Convenience function for setting up graphs



In [4]:

    
def newfig(title='?', xlabel='?', ylabel='?', xlim=None, ylim=None,
                   xscale='linear', yscale='linear', size_inches=(14, 8)):
    '''Setup a new axis for plotting'''
    fig, ax = plt.subplots()
    fig.set_size_inches(size_inches)
    ax.set_title(title)
    ax.set_xlabel(xlabel)
    ax.set_ylabel(ylabel)
    ax.set_xscale(xscale)
    ax.set_yscale(yscale)
    if xlim is not None: ax.set_xlim(xlim)
    if ylim is not None: ax.set_ylim(ylim)
    ax.grid(True)
    return ax



In [5]:

    
# Aquifer
kD = 600 # m2/d
S = 0.1 # [-]

# Size of strip of land
L = 150 # m (strip width)
b =L/2 # [m] half width of strip

# Chosing coordinates inside the strip of land
x = np.linspace(-L/2, L/2, 201) # points, taking left at zero.

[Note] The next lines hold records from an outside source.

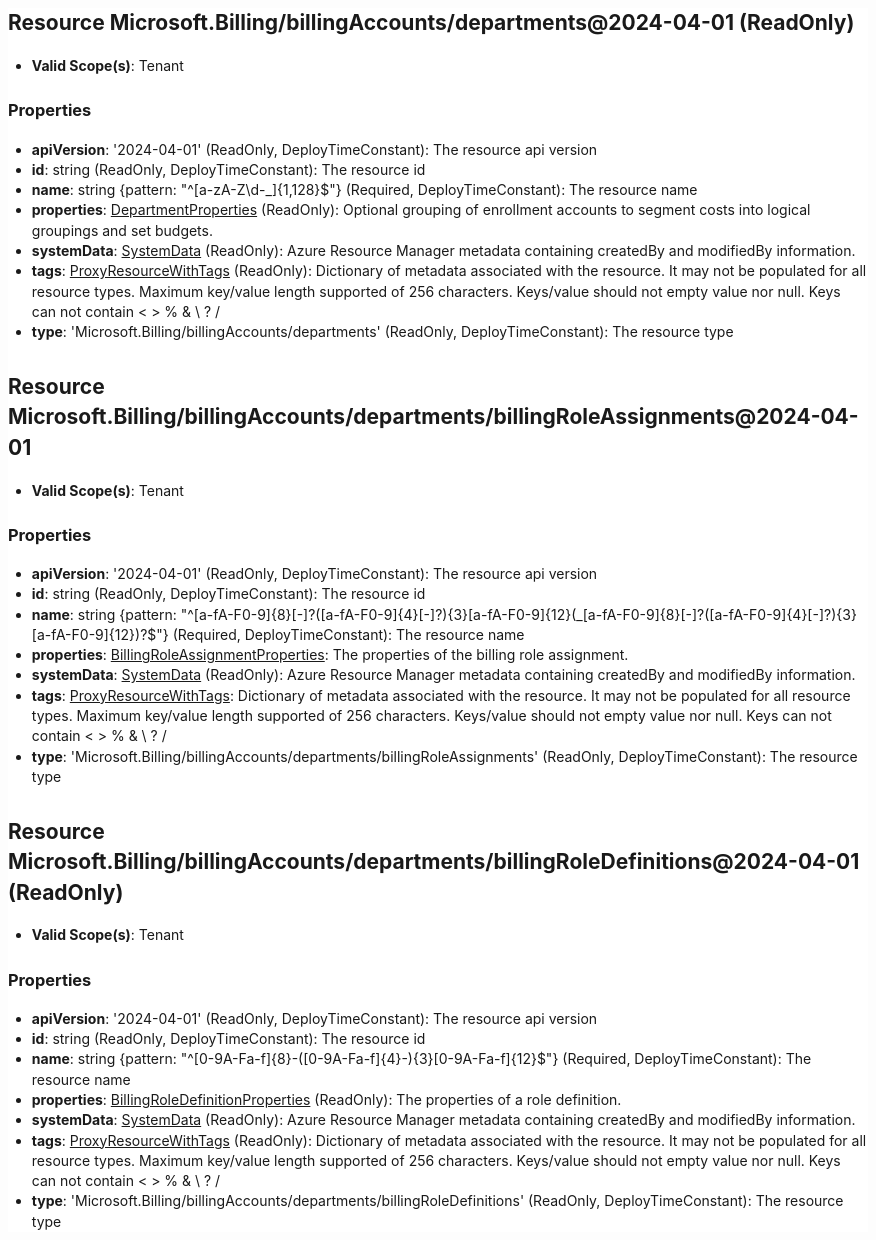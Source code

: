 ## Resource Microsoft.Billing/billingAccounts/departments@2024-04-01 (ReadOnly)
* **Valid Scope(s)**: Tenant
### Properties
* **apiVersion**: '2024-04-01' (ReadOnly, DeployTimeConstant): The resource api version
* **id**: string (ReadOnly, DeployTimeConstant): The resource id
* **name**: string {pattern: "^[a-zA-Z\d-_]{1,128}$"} (Required, DeployTimeConstant): The resource name
* **properties**: [DepartmentProperties](#departmentproperties) (ReadOnly): Optional grouping of enrollment accounts to segment costs into logical groupings and set budgets.
* **systemData**: [SystemData](#systemdata) (ReadOnly): Azure Resource Manager metadata containing createdBy and modifiedBy information.
* **tags**: [ProxyResourceWithTags](#proxyresourcewithtags) (ReadOnly): Dictionary of metadata associated with the resource. It may not be populated for all resource types. Maximum key/value length supported of 256 characters. Keys/value should not empty value nor null. Keys can not contain < > % & \ ? /
* **type**: 'Microsoft.Billing/billingAccounts/departments' (ReadOnly, DeployTimeConstant): The resource type

## Resource Microsoft.Billing/billingAccounts/departments/billingRoleAssignments@2024-04-01
* **Valid Scope(s)**: Tenant
### Properties
* **apiVersion**: '2024-04-01' (ReadOnly, DeployTimeConstant): The resource api version
* **id**: string (ReadOnly, DeployTimeConstant): The resource id
* **name**: string {pattern: "^[a-fA-F0-9]{8}[-]?([a-fA-F0-9]{4}[-]?){3}[a-fA-F0-9]{12}(_[a-fA-F0-9]{8}[-]?([a-fA-F0-9]{4}[-]?){3}[a-fA-F0-9]{12})?$"} (Required, DeployTimeConstant): The resource name
* **properties**: [BillingRoleAssignmentProperties](#billingroleassignmentproperties): The properties of the billing role assignment.
* **systemData**: [SystemData](#systemdata) (ReadOnly): Azure Resource Manager metadata containing createdBy and modifiedBy information.
* **tags**: [ProxyResourceWithTags](#proxyresourcewithtags): Dictionary of metadata associated with the resource. It may not be populated for all resource types. Maximum key/value length supported of 256 characters. Keys/value should not empty value nor null. Keys can not contain < > % & \ ? /
* **type**: 'Microsoft.Billing/billingAccounts/departments/billingRoleAssignments' (ReadOnly, DeployTimeConstant): The resource type

## Resource Microsoft.Billing/billingAccounts/departments/billingRoleDefinitions@2024-04-01 (ReadOnly)
* **Valid Scope(s)**: Tenant
### Properties
* **apiVersion**: '2024-04-01' (ReadOnly, DeployTimeConstant): The resource api version
* **id**: string (ReadOnly, DeployTimeConstant): The resource id
* **name**: string {pattern: "^[0-9A-Fa-f]{8}-([0-9A-Fa-f]{4}-){3}[0-9A-Fa-f]{12}$"} (Required, DeployTimeConstant): The resource name
* **properties**: [BillingRoleDefinitionProperties](#billingroledefinitionproperties) (ReadOnly): The properties of a role definition.
* **systemData**: [SystemData](#systemdata) (ReadOnly): Azure Resource Manager metadata containing createdBy and modifiedBy information.
* **tags**: [ProxyResourceWithTags](#proxyresourcewithtags) (ReadOnly): Dictionary of metadata associated with the resource. It may not be populated for all resource types. Maximum key/value length supported of 256 characters. Keys/value should not empty value nor null. Keys can not contain < > % & \ ? /
* **type**: 'Microsoft.Billing/billingAccounts/departments/billingRoleDefinitions' (ReadOnly, DeployTimeConstant): The resource type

a = 1.0 # m, sudden head change at x = -L/2
times = np.linspace(0, 0.5, 11) # 
times[0] = 1e-6 # prevent division by zero



In [8]:

    
ax = newfig('Symmetric solution for head decay in strip', 'x [m]', 'head [h]', xlim=(-b, b))

for t in times:
    h = np.zeros_like(x)
    for j in range(1,20):
        h += a * 4  / np.pi * ((-1)**(j-1) / (2 * j - 1) *
            np.cos((2 * j - 1) * np.pi / 2 * x / b) *
            np.exp(- (2 * j - 1)**2 * (np.pi / 2)**2 * kD /(b**2 * S) * t))
    ax.plot(x, h, label='t={:.1f}'.format(t))
ax.legend()









    Out[8]:





<matplotlib.legend.Legend at 0x109322e10>

As can be seen, we did not compute enough terms in the series to remove the waves in the first graph. It can be solved by taking more terms or by choosing a somewhat later first time. Just change the value in the loop (20) to for instance 200 to see the effect.

The individual terms of the analytic solution

Let's take a time and show how the individual terms add up to yield the final solution.



In [19]:

    
t = 0.02 # d

ax = newfig(f'Individual terms at t = {t:.1f} d', 'x [m]', 'head [h]', xlim=(-b, b))

t = 0.001

H = np.zeros_like(x)
for j in range(1,10):
    h = a * 4  / np.pi * ((-1)**(j-1) / (2 * j - 1) *
        np.cos((2 * j - 1) * np.pi / 2 * x / b) *
        np.exp(- (2 * j - 1)**2 * (np.pi / 2)**2 * kD /(b**2 * S) * t))
    ax.plot(x, h, label=f'term[{j:}]')
    H += h
ax.plot(x, H, lw=3, label=f'sum, t={t:.2f} d')
ax.legend()









    Out[19]:





<matplotlib.legend.Legend at 0x81d2c79d0>

This example shows how the final result is being built up from the consines, that are at ever higher frequency and ever larger damping. For larger values of $t$, only the first term will still matter. It can also be seen that the sum of the 9 terms is still wavy, so that more terms are needed to get the true result at time $t$.

At the left and right edgte, all cosines add up to yield the steep head near the boundaries of the strip.



In [ ]: